Het is de eerste keer dat de regering in Washington zich tegen de tabaksindustrie keert. Het waren tot nu toe de afzonderlijke staten die schadevergoeding eisten voor de medische kosten die het roken met zich meebrengt. Daartoe troffen 46 van de 50 Amerikaanse staten in 1998 een akkoord met de sigarettenindustrie. Die overeenkomst betrof een schadeloosstelling van 250 miljard dollar, uit te betalen over een periode van tien jaar. Verwijzend naar dit akkoord, wijst de tabaksindustrie de eisen van de federale overheid af.
De federale eis is gebaseerd op een bijeenkomst in het Plaza Hotel in New York in 1953. Daar besloten vertegenwoordigers van de belangrijkste sigarettenproducenten van Amerika om samen te werken. Zij besloten om te ontkennen dat roken verslavend en ongezond was, hoewel men -volgens de overheid- toen al wist dat dit wel degelijk het geval was.
De industrie besloot verder de marketing vooral te richten op jongeren om zo het aantal rokers zo veel mogelijk te versterken.

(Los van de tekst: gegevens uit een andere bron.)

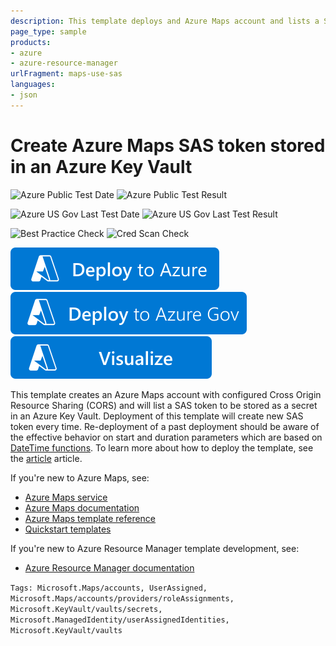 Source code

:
 ```yaml
---
description: This template deploys and Azure Maps account and lists a Sas token based on the provided User Assigned identity to be stored in an Azure Key Vault secret.
page_type: sample
products:
- azure
- azure-resource-manager
urlFragment: maps-use-sas
languages:
- json
---
```

# Create Azure Maps SAS token stored in an Azure Key Vault

![Azure Public Test Date](https://azurequickstartsservice.blob.core.windows.net/badges/quickstarts/microsoft.maps/maps-use-sas/PublicLastTestDate.svg)
![Azure Public Test Result](https://azurequickstartsservice.blob.core.windows.net/badges/quickstarts/microsoft.maps/maps-use-sas/PublicDeployment.svg)

![Azure US Gov Last Test Date](https://azurequickstartsservice.blob.core.windows.net/badges/quickstarts/microsoft.maps/maps-use-sas/FairfaxLastTestDate.svg)
![Azure US Gov Last Test Result](https://azurequickstartsservice.blob.core.windows.net/badges/quickstarts/microsoft.maps/maps-use-sas/FairfaxDeployment.svg)

![Best Practice Check](https://azurequickstartsservice.blob.core.windows.net/badges/quickstarts/microsoft.maps/maps-use-sas/BestPracticeResult.svg)
![Cred Scan Check](https://azurequickstartsservice.blob.core.windows.net/badges/quickstarts/microsoft.maps/maps-use-sas/CredScanResult.svg)

[![Deploy To Azure](https://raw.githubusercontent.com/Azure/azure-quickstart-templates/master/1-CONTRIBUTION-GUIDE/images/deploytoazure.svg?sanitize=true)](https://portal.azure.com/#create/Microsoft.Template/uri/https%3A%2F%2Fraw.githubusercontent.com%2FAzure%2Fazure-quickstart-templates%2Fmaster%2Fquickstarts%2Fmicrosoft.maps%2Fmaps-use-sas%2Fazuredeploy.json)
[![Deploy To Azure US Gov](https://raw.githubusercontent.com/Azure/azure-quickstart-templates/master/1-CONTRIBUTION-GUIDE/images/deploytoazuregov.svg?sanitize=true)](https://portal.azure.us/#create/Microsoft.Template/uri/https%3A%2F%2Fraw.githubusercontent.com%2FAzure%2Fazure-quickstart-templates%2Fmaster%2Fquickstarts%2Fmicrosoft.maps%2Fmaps-use-sas%2Fazuredeploy.json)
[![Visualize](https://raw.githubusercontent.com/Azure/azure-quickstart-templates/master/1-CONTRIBUTION-GUIDE/images/visualizebutton.svg?sanitize=true)](http://armviz.io/#/?load=https%3A%2F%2Fraw.githubusercontent.com%2FAzure%2Fazure-quickstart-templates%2Fmaster%2Fquickstarts%2Fmicrosoft.maps%2Fmaps-use-sas%2Fazuredeploy.json)

This template creates an Azure Maps account with configured Cross Origin Resource Sharing (CORS) and will list a SAS token to be stored as a secret in an Azure Key Vault. Deployment of this template will create new SAS token every time. Re-deployment of a past deployment should be aware of the effective behavior on start and duration parameters which are based on [DateTime functions](https://learn.microsoft.com/azure/azure-resource-manager/templates/template-functions-date). To learn more about how to deploy the template, see the [article](https://learn.microsoft.com/azure/azure-maps/how-to-create-template) article.

If you're new to Azure Maps, see:

- [Azure Maps service](https://azure.microsoft.com/services/azure-maps/)
- [Azure Maps documentation](https://learn.microsoft.com/azure/azure-maps/)
- [Azure Maps template reference](https://learn.microsoft.com/azure/templates/microsoft.maps/accounts)
- [Quickstart templates](https://azure.microsoft.com/resources/templates/?resourceType=Microsoft.Maps)

If you're new to Azure Resource Manager template development, see:

- [Azure Resource Manager documentation](https://learn.microsoft.com/azure/azure-resource-manager/)

`Tags: Microsoft.Maps/accounts, UserAssigned, Microsoft.Maps/accounts/providers/roleAssignments, Microsoft.KeyVault/vaults/secrets, Microsoft.ManagedIdentity/userAssignedIdentities, Microsoft.KeyVault/vaults`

Verder werd afgesproken dat zou worden ontkend dat „passief roken” schadelijk kon zijn. Op basis van deze afspraak heeft de sigarettenindustrie volgens het ministerie van Justitie „onder frauduleuze voorwendselen” minstens 70 miljard dollar verdiend. Het „financiële voordeel” dat dit kapitaal komt volgens het ministerie nu overeen met 280 miljard dollar.
Op grond van de Racketeer Influenced and Corruption Organizations Act (kortweg: Wet op afpersing en corruptie) eist de overheid dit bedrag nu terug van de zes aangeklaagde ondernemingen: Philip Morris, R. J. Reynolds, Brown & Williamson, Lorillard, British American Tobacco en Liggett Group. Justitie heeft vijf jaar en 135 miljoen dollar besteed aan de voorbereidingen voor het proces, dat advocaat William Ohlemeyer „volstrekt kansloos” noemt.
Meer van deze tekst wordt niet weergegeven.